The Committee also explored issues relating to risk ST3 on Partnership
Commitment. It was suggested that the Council ought to be more proactive in
assessing the risks of dependency on partners and the possibility that they may
change structure or direction, before the Council began to rely them for the delivery
of strategic priorities. The Council should be more cautious in its reliance on partners
for delivery of strategic priorities and should always consider the potential impact of
the failure of partner organisations at the outset. If services were delivered in house
this risk was mitigated as Cabinet would have complete control. The pitfalls of
partnership working were clearly shown in the commentary to risk ST3 and due
diligence should have been undertaken on the Clinical Commissioning Group before
entering into partnership with them. The risk would not have had such a high rating
if the Council had sought the right assurances in the first place.
Other members of the Committee emphasised the importance of working with
partners and that, given the resources under the Council’s direct control, partnership
working enabled the Council to deliver considerably more to residents. The Council
did have to accept the risk that the financial position or strategic direction of partners
could change That needed to be assessed as early as possible and mitigated where
possible but it should be recognised that it could be very difficult to assess the risk
of, for example, a change in government policy. As partnerships developed and
grew stronger the likelihood of this risk should decrease.

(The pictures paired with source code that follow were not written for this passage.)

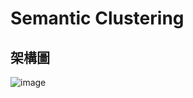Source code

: # Semantic Clustering

## 架構圖

![image](https://github.com/AnitaTsai0422/image/blob/master/semantic_clustering.png?raw=true)



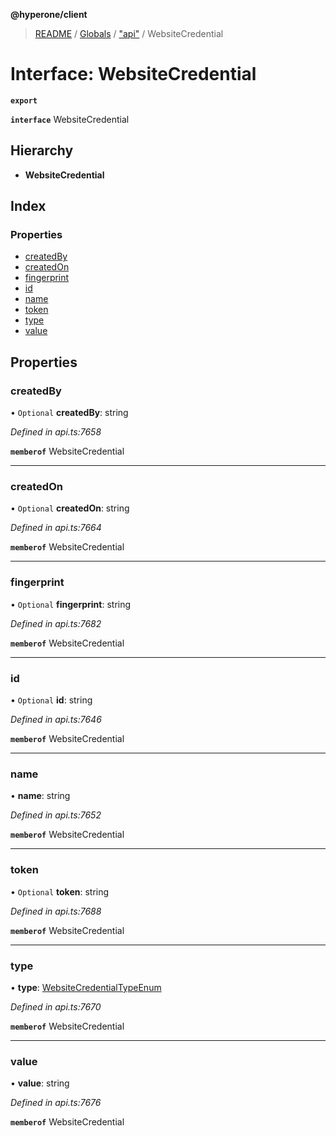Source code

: **@hyperone/client**

> [README](../README.md) / [Globals](../globals.md) / ["api"](../modules/_api_.md) / WebsiteCredential

# Interface: WebsiteCredential

**`export`** 

**`interface`** WebsiteCredential

## Hierarchy

* **WebsiteCredential**

## Index

### Properties

* [createdBy](_api_.websitecredential.md#createdby)
* [createdOn](_api_.websitecredential.md#createdon)
* [fingerprint](_api_.websitecredential.md#fingerprint)
* [id](_api_.websitecredential.md#id)
* [name](_api_.websitecredential.md#name)
* [token](_api_.websitecredential.md#token)
* [type](_api_.websitecredential.md#type)
* [value](_api_.websitecredential.md#value)

## Properties

### createdBy

• `Optional` **createdBy**: string

*Defined in api.ts:7658*

**`memberof`** WebsiteCredential

___

### createdOn

• `Optional` **createdOn**: string

*Defined in api.ts:7664*

**`memberof`** WebsiteCredential

___

### fingerprint

• `Optional` **fingerprint**: string

*Defined in api.ts:7682*

**`memberof`** WebsiteCredential

___

### id

• `Optional` **id**: string

*Defined in api.ts:7646*

**`memberof`** WebsiteCredential

___

### name

•  **name**: string

*Defined in api.ts:7652*

**`memberof`** WebsiteCredential

___

### token

• `Optional` **token**: string

*Defined in api.ts:7688*

**`memberof`** WebsiteCredential

___

### type

•  **type**: [WebsiteCredentialTypeEnum](../enums/_api_.websitecredentialtypeenum.md)

*Defined in api.ts:7670*

**`memberof`** WebsiteCredential

___

### value

•  **value**: string

*Defined in api.ts:7676*

**`memberof`** WebsiteCredential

The need to keep risks under regular review, particularly those that related to
frontline services that supported residents, was emphasised. This would minimise
the risk of disruption to vital services for residents.
The Monitoring Officer explained risk ST3 looked at the implications for the authority
if partnerships were to fail. It had been reviewed and raised as a risk for the reasons
set out in the report. However, the Council did understand what those potential
impacts were. As much mitigation as possible was put in place and the Council
worked very closely with partners to try and ensure this did not happen.
The Chair invited Councillor King, Leader of the Council and Portfolio Holder for
Strategy, and Councillor Cory, Portfolio Holder for Resources, to respond to the
debate. Councillor King indicated that he had found the Committee’s comments very
helpful and he would continue to review and take advice on the issue. He believed
the risk ST3 had been appropriately assessed and rated but the quality of
relationships with partners was vital and mattered more than the quality of the project
management. Councillor Cory indicated he understood the concerns that had been
raised and that perhaps another level of assurance should be sought in such
circumstances, given the importance of these partnership in delivering the Council’s
priorities. He echoed the comments made about risks reducing as partnerships grew
and emphasised that these partnerships reduced the Council’s risks in terms of
budgetary commitments. The changes in the health arrangements set out in risk
ST3 had been driven by government policy. However, the relationships built up
previously through the Alliance would mitigate the risks of these changes.
It was also queried whether risk CO3 on financial inequality should have increased,
particularly in terms of probability, given the cost of living crisis, It was suggested
that Cabinet could take note of this when it reviewed the Risk Register and Strategy.
RESOLVED that the submission of the Assistant Director’s report to Cabinet to
approve the risk management strategy for 2022/23 be endorsed.